# WORK REQUEST
Gather each line of the entries below that includes "file".
----------
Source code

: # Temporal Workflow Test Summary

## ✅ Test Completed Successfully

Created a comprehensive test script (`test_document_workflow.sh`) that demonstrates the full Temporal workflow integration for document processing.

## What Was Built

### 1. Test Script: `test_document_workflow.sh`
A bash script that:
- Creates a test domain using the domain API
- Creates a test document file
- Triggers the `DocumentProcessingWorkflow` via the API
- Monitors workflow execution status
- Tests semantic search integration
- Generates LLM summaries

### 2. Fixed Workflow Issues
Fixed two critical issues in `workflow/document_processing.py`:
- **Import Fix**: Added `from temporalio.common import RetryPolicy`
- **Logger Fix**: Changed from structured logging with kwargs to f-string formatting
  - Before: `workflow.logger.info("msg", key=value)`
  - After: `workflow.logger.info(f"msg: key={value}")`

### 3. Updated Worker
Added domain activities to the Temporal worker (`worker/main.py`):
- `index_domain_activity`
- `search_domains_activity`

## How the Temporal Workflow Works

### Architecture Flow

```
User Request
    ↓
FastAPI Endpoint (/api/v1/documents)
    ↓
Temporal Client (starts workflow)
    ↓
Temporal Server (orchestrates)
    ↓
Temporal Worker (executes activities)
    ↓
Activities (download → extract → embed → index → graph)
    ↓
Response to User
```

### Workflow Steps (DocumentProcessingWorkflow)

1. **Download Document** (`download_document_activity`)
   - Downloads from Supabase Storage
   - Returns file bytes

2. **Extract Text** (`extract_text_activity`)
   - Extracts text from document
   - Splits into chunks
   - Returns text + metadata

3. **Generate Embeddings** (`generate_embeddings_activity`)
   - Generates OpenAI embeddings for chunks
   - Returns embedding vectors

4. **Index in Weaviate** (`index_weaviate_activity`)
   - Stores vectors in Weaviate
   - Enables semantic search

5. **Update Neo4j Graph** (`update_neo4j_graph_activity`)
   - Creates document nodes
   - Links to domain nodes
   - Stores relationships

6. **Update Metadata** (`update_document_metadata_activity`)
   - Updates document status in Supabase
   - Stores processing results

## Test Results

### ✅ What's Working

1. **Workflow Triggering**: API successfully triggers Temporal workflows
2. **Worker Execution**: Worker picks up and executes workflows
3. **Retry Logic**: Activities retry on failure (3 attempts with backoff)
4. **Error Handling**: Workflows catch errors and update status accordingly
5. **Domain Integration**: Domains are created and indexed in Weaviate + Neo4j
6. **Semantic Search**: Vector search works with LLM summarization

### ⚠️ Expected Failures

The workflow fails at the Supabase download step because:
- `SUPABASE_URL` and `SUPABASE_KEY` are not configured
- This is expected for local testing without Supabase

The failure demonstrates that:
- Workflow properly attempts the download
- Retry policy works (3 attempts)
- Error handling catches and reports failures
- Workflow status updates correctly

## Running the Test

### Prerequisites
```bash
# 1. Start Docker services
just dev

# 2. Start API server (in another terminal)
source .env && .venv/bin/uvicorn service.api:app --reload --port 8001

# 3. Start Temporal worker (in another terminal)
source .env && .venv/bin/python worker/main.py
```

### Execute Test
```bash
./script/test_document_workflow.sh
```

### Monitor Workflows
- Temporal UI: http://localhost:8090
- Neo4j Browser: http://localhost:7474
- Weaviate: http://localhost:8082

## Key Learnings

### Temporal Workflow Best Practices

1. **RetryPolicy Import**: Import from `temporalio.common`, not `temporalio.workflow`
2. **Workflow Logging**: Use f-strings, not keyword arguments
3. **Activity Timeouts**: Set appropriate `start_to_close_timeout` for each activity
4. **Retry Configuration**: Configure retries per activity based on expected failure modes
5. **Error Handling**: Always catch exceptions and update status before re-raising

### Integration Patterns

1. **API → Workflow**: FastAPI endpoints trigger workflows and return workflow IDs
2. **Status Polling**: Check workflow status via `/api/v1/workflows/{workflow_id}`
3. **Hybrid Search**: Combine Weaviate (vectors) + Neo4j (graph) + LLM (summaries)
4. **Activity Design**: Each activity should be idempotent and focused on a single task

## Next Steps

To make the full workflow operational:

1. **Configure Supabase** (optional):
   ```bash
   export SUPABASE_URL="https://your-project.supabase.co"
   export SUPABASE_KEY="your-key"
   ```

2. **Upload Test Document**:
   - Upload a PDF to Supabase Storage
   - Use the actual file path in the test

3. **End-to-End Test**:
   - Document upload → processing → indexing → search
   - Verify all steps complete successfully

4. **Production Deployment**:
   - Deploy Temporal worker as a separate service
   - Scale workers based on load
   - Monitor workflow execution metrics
----------
# OUTPUT OF THE TASK
- Creates a test document file
   - Returns file bytes
   - Use the actual file path in the test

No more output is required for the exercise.